The university’s official fourth week enrollment is 14,189 undergraduate, graduate and professional students. This is an increase of 960 from the official figure a year ago. The official fall 2008 enrollment was 13,229 students, which was released on Sept. 23, 2008. Part of the increase comes from an all time record for graduate student enrollment. The official enrollment figures, which are compiled following the fourth week of classes, were announced September 22.
“Our continuing growth, particularly in our graduate programs, is truly significant and exciting,” said President Joseph A. Chapman. “NDSU has always been committed to being a university engaged with its students. This enrollment figure reflects on our success at providing a high quality education and experience for students.”
Prakash Mathew, vice president for student affairs, credits the enrollment increase to student retention, graduate students, international students, and transfer students.
Undergraduate student enrollment is 11,733, which is up 672 from a year ago. Graduate student enrollment is 2,103 up by 285 students from a year ago. NDSU’s international student population also reached an all-time high of 1,171 students, an increase of 208 from 2008.
“It is gratifying to know that our prospective students are recognizing the quality of education we are providing at NDSU. I also believe that we are very intentional in everything that we do in our recruitment and retention process,” said Prakash Mathew, vice president for student affairs. “I believe the responsibility for recruitment is a function of every member of the university community. We take great pride in the fact that we are a welcoming community at NDSU.”

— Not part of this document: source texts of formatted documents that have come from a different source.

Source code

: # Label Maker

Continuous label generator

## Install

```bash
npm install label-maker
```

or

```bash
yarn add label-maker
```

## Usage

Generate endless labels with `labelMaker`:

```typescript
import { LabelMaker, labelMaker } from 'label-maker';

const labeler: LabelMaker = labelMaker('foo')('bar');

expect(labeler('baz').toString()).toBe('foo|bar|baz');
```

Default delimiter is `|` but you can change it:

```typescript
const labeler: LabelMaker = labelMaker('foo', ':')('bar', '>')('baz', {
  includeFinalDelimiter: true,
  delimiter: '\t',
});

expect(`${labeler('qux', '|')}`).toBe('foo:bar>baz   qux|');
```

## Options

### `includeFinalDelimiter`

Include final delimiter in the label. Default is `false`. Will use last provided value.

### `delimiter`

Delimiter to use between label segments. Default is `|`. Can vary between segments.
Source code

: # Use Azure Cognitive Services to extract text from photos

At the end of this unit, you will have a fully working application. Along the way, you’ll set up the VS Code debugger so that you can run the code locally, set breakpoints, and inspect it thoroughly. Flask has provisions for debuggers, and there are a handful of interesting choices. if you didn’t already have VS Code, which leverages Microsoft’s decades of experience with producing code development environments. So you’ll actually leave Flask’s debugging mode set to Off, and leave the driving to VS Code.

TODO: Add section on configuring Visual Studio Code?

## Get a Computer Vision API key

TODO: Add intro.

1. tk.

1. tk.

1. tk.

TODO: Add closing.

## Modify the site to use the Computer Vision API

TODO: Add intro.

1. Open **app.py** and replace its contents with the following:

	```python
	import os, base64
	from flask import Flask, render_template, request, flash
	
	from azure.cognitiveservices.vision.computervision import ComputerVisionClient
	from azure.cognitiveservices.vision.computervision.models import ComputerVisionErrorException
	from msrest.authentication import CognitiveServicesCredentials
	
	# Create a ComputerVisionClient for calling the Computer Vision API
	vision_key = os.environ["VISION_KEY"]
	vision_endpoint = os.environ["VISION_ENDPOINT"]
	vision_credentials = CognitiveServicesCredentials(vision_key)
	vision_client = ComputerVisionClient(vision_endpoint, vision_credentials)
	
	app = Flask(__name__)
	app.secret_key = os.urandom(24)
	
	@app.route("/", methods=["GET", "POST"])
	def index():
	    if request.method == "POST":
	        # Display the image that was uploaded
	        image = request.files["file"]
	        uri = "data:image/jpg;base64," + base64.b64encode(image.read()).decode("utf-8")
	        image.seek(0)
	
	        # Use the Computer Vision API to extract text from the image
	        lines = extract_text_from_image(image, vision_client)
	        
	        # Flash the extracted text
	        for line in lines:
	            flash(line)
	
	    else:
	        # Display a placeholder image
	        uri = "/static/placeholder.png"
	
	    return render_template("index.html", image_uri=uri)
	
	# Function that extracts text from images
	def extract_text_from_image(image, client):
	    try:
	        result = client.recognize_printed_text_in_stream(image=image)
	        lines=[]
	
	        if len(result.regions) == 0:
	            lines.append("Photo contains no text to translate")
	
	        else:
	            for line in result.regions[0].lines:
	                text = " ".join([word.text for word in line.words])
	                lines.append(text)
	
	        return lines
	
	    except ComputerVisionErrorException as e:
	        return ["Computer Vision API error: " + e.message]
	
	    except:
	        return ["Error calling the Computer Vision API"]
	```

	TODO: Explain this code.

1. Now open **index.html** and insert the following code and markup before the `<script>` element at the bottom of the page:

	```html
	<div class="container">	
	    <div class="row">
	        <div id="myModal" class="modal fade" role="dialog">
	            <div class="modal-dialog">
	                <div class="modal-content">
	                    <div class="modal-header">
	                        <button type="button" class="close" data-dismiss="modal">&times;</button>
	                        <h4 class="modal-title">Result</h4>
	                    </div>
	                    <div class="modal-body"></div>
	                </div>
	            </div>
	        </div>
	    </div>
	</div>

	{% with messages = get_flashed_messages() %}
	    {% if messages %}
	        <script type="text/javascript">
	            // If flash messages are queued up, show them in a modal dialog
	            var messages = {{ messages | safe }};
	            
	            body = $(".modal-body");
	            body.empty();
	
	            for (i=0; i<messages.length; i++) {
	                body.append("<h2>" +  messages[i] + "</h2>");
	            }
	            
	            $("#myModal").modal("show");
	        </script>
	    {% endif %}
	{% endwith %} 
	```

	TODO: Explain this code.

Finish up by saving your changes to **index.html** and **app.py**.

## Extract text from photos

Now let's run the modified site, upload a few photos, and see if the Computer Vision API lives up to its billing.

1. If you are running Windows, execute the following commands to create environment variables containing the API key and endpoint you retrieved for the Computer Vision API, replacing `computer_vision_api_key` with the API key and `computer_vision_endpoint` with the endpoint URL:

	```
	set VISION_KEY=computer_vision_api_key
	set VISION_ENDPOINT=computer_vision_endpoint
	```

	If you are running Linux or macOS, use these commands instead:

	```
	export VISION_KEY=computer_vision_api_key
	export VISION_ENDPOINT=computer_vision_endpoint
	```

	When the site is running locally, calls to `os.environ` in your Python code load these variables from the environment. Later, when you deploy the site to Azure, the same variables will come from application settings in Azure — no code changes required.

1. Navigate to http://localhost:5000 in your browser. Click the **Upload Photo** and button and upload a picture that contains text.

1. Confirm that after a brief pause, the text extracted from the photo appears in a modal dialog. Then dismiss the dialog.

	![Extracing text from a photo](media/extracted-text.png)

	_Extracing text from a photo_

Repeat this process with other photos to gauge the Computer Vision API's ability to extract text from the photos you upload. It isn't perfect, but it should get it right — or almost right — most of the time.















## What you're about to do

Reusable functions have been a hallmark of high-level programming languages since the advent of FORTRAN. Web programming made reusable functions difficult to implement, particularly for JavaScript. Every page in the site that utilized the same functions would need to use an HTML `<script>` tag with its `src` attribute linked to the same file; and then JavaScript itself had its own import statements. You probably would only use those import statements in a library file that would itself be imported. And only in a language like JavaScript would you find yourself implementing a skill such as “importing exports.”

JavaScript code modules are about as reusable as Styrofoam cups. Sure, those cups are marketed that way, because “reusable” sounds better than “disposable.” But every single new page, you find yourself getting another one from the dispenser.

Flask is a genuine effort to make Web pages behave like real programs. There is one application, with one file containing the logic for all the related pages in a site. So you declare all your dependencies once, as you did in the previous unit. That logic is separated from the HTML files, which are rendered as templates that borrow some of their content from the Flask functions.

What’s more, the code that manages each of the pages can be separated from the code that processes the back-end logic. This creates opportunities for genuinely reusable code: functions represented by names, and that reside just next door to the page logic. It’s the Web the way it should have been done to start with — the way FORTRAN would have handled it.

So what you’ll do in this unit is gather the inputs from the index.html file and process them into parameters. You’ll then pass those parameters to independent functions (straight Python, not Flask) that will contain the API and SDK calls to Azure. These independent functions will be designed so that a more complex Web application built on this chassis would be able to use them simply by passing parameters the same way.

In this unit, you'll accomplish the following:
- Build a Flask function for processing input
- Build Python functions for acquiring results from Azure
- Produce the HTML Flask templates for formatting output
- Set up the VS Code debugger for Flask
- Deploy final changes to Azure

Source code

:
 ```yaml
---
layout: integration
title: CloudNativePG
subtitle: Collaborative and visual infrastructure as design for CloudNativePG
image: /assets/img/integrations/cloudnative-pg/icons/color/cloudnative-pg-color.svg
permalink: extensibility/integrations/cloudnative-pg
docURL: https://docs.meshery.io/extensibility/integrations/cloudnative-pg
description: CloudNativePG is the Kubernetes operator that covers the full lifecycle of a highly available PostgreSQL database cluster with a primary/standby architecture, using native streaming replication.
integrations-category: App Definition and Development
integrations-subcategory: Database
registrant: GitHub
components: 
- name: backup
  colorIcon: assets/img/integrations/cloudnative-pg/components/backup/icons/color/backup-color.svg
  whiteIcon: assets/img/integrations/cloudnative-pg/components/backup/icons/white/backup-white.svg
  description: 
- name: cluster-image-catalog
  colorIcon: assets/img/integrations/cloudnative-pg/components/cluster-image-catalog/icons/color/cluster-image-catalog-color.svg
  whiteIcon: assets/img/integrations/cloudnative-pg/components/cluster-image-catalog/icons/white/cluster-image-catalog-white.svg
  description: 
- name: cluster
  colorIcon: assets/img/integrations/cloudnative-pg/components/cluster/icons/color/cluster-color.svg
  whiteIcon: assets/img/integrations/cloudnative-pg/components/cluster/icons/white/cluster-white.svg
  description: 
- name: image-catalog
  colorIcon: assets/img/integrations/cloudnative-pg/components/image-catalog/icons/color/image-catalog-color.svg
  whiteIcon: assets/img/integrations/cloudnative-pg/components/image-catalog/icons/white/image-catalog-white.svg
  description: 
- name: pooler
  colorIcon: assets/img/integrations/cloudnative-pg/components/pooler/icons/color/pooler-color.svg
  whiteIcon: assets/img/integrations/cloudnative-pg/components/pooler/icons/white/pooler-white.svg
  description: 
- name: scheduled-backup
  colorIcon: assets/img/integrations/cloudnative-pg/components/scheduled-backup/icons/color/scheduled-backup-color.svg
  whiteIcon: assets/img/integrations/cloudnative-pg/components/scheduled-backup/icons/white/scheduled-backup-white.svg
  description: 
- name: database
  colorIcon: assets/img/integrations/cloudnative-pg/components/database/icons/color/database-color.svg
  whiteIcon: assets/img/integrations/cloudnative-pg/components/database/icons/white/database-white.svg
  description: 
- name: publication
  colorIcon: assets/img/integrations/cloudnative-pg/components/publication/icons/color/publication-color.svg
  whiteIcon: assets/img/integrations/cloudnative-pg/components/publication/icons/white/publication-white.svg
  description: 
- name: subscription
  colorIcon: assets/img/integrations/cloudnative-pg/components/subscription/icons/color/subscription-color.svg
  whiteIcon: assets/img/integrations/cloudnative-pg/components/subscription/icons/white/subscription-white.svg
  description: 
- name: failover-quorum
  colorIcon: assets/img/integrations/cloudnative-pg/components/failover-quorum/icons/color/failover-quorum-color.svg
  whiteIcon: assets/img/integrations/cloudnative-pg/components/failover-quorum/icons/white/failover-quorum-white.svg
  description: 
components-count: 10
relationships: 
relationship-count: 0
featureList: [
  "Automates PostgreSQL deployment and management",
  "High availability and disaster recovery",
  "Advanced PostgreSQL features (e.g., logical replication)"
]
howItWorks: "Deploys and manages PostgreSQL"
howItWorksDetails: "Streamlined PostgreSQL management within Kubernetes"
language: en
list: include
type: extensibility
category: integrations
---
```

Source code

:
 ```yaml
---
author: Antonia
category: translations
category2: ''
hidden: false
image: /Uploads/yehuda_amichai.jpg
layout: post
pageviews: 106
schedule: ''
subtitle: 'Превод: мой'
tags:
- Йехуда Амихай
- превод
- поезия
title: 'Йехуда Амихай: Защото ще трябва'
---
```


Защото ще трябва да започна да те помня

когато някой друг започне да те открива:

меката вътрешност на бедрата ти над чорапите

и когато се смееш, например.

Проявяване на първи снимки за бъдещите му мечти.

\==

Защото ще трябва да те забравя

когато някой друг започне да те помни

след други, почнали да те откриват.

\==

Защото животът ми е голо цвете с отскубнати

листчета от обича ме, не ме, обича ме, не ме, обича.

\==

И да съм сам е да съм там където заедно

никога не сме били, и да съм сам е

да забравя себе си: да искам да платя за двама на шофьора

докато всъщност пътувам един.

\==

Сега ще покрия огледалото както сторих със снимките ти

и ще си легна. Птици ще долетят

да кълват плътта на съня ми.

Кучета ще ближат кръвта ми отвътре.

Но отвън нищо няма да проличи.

David Wittrock, dean of the graduate school, believes several factors play a part in the significant increase in graduate student enrollment.
“Certainly, the reputation of our graduate programs has attracted students. I also believe the increase is tied to the economy. North Dakota’s economy is in relatively good shape as compared to the rest of the country and that draws students. Many are choosing graduate education to have an edge over others in the job market,” said Wittrock.